Mais il n'y a pas de parler, il n'y pas de parole, il n'y a peut-être même pas de langage qui ne soit une adresse. La parole s'adresse, si elle ne s'adresse pas, elle n'est pas parole. Si elle ne parle pas, elle ne peut être politique. Avant ces élections, il n'y a pas eu de parole adressée par les partis perdants à « nous ».



LA QUESTION POLITIQUE MINIMALE

La « communication » ne parle pas. Elle construit et teste des slogans, elle les lance à la cantonade. Ils brillent, claquent, mais ne disent rien. Ils sont faits pour être retenus, cela arrive, mais ils ne pensent pas. Il faut impérativement cesser de communiquer. Il faut, « nous » adresser la parole.

Lorsque la parole est adressée, elle est entendue. Les esgourdes, comme le disait Lacan, y sont appropriées. Une parole, d'être adressée à plus d'un, est politique. Parler politique, c'est commencer, recommencer à s'intéresser à « nous ».

« Nous », nous ne savons pas encore ce que cela peut vouloir dire. Mais peut-être est-ce une chance pour qu'il y ait un avenir politique. Car c'est ainsi que s'impose la question politique minimale et fondamentale. Comment vivre et comment vivre ensemble ? Comment vivre les uns avec les autres ? Et comment vivre les uns à côté des autres ? C'est d'ici, de très loin, du très profond de ces questions que la politique reprendra, si elle le souhaite, son élan.
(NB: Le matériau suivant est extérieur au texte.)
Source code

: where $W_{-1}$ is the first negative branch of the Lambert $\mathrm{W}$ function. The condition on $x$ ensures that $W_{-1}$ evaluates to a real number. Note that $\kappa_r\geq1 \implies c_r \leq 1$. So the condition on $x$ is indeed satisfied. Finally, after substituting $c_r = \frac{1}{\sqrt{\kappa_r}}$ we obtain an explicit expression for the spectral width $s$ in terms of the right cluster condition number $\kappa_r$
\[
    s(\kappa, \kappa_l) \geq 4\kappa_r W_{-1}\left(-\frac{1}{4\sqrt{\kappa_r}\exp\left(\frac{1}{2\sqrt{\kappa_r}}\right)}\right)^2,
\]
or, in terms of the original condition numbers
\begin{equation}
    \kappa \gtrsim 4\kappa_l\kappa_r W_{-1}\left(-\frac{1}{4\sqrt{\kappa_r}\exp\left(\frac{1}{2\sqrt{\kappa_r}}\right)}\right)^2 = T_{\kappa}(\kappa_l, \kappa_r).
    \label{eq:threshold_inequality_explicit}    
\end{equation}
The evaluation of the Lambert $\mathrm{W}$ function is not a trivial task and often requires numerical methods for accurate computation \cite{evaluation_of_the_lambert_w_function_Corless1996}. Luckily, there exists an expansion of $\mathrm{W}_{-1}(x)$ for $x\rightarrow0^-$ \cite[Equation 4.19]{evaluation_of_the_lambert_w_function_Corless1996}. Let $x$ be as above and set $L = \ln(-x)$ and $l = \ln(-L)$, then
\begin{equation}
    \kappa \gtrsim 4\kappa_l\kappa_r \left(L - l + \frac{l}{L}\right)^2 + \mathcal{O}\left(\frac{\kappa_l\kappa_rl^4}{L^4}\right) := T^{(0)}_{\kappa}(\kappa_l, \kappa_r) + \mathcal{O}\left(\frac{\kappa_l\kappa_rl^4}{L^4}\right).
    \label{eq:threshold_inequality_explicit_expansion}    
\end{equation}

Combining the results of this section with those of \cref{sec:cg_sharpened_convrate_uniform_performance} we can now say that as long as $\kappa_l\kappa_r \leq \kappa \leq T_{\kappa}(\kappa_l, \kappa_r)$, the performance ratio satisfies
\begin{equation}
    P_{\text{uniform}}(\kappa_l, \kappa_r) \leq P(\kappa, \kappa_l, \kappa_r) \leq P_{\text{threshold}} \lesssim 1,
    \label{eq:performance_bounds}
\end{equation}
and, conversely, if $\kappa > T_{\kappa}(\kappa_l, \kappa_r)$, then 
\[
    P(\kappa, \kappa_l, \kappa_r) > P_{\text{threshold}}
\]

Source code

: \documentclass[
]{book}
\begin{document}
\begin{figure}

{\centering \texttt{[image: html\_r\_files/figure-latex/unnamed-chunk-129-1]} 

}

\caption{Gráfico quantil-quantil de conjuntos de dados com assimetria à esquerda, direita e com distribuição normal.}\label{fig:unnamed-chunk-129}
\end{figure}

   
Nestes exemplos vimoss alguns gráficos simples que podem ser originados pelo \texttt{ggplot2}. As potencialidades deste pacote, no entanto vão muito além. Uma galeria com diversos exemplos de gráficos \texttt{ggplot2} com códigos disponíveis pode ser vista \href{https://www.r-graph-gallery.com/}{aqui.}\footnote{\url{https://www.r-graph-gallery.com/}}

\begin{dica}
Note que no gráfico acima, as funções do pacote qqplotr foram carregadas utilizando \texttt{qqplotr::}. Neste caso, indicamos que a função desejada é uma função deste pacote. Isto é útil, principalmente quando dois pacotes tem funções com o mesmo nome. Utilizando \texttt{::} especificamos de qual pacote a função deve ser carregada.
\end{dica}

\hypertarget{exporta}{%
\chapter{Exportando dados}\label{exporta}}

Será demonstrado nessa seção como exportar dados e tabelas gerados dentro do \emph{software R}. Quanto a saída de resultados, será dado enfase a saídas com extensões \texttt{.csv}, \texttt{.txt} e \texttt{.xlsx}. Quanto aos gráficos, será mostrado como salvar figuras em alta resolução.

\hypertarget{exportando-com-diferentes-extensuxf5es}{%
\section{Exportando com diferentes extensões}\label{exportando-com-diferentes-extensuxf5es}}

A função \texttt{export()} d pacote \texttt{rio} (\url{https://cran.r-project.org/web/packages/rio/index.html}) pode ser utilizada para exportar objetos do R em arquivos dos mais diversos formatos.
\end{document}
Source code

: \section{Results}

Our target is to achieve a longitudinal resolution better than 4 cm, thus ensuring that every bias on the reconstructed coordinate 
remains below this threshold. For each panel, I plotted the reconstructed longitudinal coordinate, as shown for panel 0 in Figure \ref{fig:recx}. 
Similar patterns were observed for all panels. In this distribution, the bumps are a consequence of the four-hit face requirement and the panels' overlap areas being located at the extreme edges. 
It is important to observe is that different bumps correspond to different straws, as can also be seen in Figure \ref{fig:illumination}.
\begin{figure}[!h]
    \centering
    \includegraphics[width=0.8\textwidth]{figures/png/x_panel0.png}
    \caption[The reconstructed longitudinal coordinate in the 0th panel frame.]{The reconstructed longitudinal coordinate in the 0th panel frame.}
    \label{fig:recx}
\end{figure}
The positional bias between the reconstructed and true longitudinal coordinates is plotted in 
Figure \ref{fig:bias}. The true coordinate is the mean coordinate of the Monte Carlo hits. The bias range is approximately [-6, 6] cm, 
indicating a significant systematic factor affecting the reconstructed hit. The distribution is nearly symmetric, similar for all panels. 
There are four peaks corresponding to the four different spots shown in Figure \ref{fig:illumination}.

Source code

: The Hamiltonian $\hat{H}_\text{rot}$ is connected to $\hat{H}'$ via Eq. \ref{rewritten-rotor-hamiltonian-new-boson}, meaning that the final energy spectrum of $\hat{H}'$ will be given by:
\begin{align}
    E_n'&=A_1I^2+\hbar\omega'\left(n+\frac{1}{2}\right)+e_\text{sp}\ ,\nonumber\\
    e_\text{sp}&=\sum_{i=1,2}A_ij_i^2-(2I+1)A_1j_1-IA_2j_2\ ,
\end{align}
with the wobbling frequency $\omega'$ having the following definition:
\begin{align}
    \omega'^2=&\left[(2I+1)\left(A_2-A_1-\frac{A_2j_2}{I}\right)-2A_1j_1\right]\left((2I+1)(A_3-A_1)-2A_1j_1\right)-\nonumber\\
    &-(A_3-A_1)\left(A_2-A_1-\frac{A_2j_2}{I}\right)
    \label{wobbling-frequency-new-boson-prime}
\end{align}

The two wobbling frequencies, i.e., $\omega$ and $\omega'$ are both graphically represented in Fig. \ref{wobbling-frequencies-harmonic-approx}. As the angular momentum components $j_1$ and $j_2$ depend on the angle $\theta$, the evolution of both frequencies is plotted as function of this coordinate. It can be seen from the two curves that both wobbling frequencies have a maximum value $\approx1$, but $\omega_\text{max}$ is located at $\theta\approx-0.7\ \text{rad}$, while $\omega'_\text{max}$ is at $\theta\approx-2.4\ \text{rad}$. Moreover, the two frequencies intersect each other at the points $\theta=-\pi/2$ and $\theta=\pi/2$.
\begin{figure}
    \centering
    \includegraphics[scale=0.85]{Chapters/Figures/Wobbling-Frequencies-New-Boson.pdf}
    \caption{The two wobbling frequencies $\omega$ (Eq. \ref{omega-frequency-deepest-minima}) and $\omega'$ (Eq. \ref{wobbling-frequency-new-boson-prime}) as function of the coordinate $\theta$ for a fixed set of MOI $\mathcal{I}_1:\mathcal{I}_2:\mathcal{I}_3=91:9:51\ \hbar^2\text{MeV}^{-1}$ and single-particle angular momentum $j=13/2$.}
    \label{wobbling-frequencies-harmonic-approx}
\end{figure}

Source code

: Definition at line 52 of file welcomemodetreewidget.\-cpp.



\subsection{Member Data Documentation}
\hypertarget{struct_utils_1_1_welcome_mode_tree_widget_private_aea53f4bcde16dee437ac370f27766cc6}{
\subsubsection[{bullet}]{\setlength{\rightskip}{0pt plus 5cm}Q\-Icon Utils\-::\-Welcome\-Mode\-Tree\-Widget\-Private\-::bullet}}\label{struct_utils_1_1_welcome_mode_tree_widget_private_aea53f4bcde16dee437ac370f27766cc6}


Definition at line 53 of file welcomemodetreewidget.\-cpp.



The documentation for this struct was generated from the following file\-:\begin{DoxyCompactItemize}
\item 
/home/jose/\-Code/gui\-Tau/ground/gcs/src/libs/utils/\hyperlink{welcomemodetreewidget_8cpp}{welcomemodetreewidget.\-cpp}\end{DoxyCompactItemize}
« Nous » devons repartir de là. Et pour cela, mesdames et messieurs qui vous occupez de la chose politique, il va falloir vous remettre à parler avec « nous ». Sans communiquer. Parler.



Il va falloir « nous » parler et alors le parti gagnant de dimanche, celui-là même qui du « nous » a fait cette petite chose rabougrie, violente, fermée, exclusive, fusionnelle, communielle, ethnique, communautaire, retournera d'où il vient. Des récits cauchemardesques de nos vieux manuels d'histoire.